Task brief: Please give the whole listing again exactly, without any of its pictures.

Supplied records:
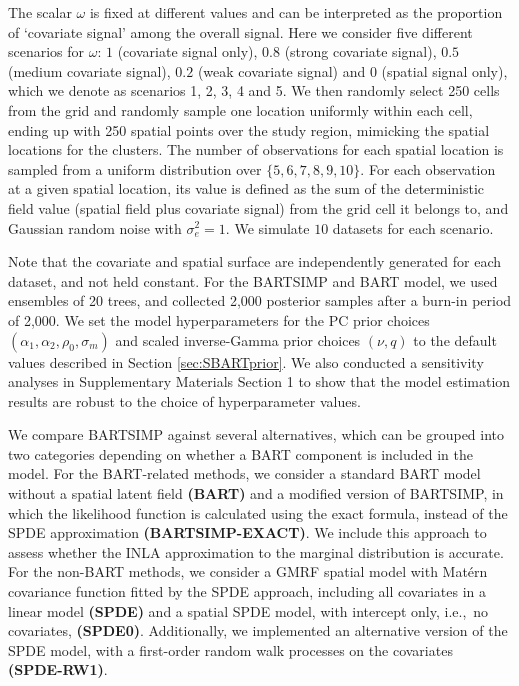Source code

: \documentclass[preprint,12pt,authoryear]{elsarticle}
\begin{document}
{{}
The scalar $\omega$ is fixed at different values and can be interpreted as the proportion of `covariate signal' among the overall signal. Here we consider five different scenarios for $\omega$: $1$ (covariate signal only), $0.8$ (strong covariate signal), $0.5$ (medium covariate signal), $0.2$ (weak covariate signal) and $0$ (spatial signal only), which we denote as scenarios 1, 2, 3, 4 and 5. We then randomly select 250 cells from the grid and randomly sample one location uniformly within each cell, ending up with 250 spatial points over the study region, mimicking the spatial locations for the clusters. The number of observations for each spatial location is sampled from a uniform distribution over $\{5,6,7,8,9,10\}$. For each observation at a given spatial location, its value is defined as the sum of the deterministic field value (spatial field plus covariate signal)  from the grid cell it belongs to, and Gaussian random noise with $\sigma_e^2 = 1$. We simulate $10$ datasets for each scenario. {Note that the covariate and spatial surface are independently generated for each dataset, and not held constant. For the BARTSIMP and BART model, we used {ensembles of 20 trees, and collected 2,000 posterior samples after a burn-in period of 2,000.}  We set the model hyperparameters for the PC prior choices $(\alpha_1, \alpha_2, \rho_0, \sigma_m)$ and scaled inverse-Gamma prior choices $(\nu, q)$ to the default values described in Section \ref{sec:SBARTprior}. We also conducted a sensitivity analyses in Supplementary Materials Section 1 to show that the model estimation results are robust to the choice of hyperparameter values.

We compare BARTSIMP against several alternatives, which can be grouped into two categories depending on whether a BART component is included in the model. For the BART-related methods, we consider a standard BART model without a spatial latent field \textbf{(BART)} and a modified version of BARTSIMP, in which the likelihood function is calculated using the exact formula, instead of the SPDE approximation \textbf{(BARTSIMP-EXACT)}. We include this approach to assess whether the INLA approximation to the marginal distribution is accurate. For the non-BART methods, we consider a GMRF spatial model with Mat\'ern covariance function fitted by the SPDE approach, including all covariates in a linear model \textbf{(SPDE)} and a spatial SPDE model, with intercept only, i.e.,~no covariates, \textbf{(SPDE0)}. Additionally, we implemented an alternative version of the SPDE model, with a first-order random walk processes on the covariates \textbf{(SPDE-RW1)}.}  %




}
\end{document}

Task output:
Source code

: \documentclass[preprint,12pt,authoryear]{elsarticle}
\begin{document}
{{}
The scalar $\omega$ is fixed at different values and can be interpreted as the proportion of `covariate signal' among the overall signal. Here we consider five different scenarios for $\omega$: $1$ (covariate signal only), $0.8$ (strong covariate signal), $0.5$ (medium covariate signal), $0.2$ (weak covariate signal) and $0$ (spatial signal only), which we denote as scenarios 1, 2, 3, 4 and 5. We then randomly select 250 cells from the grid and randomly sample one location uniformly within each cell, ending up with 250 spatial points over the study region, mimicking the spatial locations for the clusters. The number of observations for each spatial location is sampled from a uniform distribution over $\{5,6,7,8,9,10\}$. For each observation at a given spatial location, its value is defined as the sum of the deterministic field value (spatial field plus covariate signal)  from the grid cell it belongs to, and Gaussian random noise with $\sigma_e^2 = 1$. We simulate $10$ datasets for each scenario. {Note that the covariate and spatial surface are independently generated for each dataset, and not held constant. For the BARTSIMP and BART model, we used {ensembles of 20 trees, and collected 2,000 posterior samples after a burn-in period of 2,000.}  We set the model hyperparameters for the PC prior choices $(\alpha_1, \alpha_2, \rho_0, \sigma_m)$ and scaled inverse-Gamma prior choices $(\nu, q)$ to the default values described in Section \ref{sec:SBARTprior}. We also conducted a sensitivity analyses in Supplementary Materials Section 1 to show that the model estimation results are robust to the choice of hyperparameter values.

We compare BARTSIMP against several alternatives, which can be grouped into two categories depending on whether a BART component is included in the model. For the BART-related methods, we consider a standard BART model without a spatial latent field \textbf{(BART)} and a modified version of BARTSIMP, in which the likelihood function is calculated using the exact formula, instead of the SPDE approximation \textbf{(BARTSIMP-EXACT)}. We include this approach to assess whether the INLA approximation to the marginal distribution is accurate. For the non-BART methods, we consider a GMRF spatial model with Mat\'ern covariance function fitted by the SPDE approach, including all covariates in a linear model \textbf{(SPDE)} and a spatial SPDE model, with intercept only, i.e.,~no covariates, \textbf{(SPDE0)}. Additionally, we implemented an alternative version of the SPDE model, with a first-order random walk processes on the covariates \textbf{(SPDE-RW1)}.}  %




}
\end{document}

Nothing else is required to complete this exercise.